— YOUR ASSIGNMENT —
Would you reproduce the data below exactly, please, leaving out its images?

Pictures paired with source code:
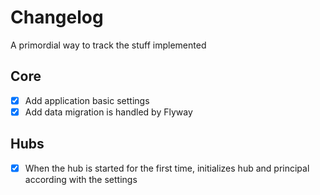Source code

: # Changelog

A primordial way to track the stuff implemented

## Core
- [x] Add application basic settings
- [x] Add data migration is handled by Flyway

## Hubs
- [x] When the hub is started for the first time, initializes hub and principal according with the settings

— RESPONSE TO THIS EXERCISE —
Source code

: # Changelog

A primordial way to track the stuff implemented

## Core
- [x] Add application basic settings
- [x] Add data migration is handled by Flyway

## Hubs
- [x] When the hub is started for the first time, initializes hub and principal according with the settings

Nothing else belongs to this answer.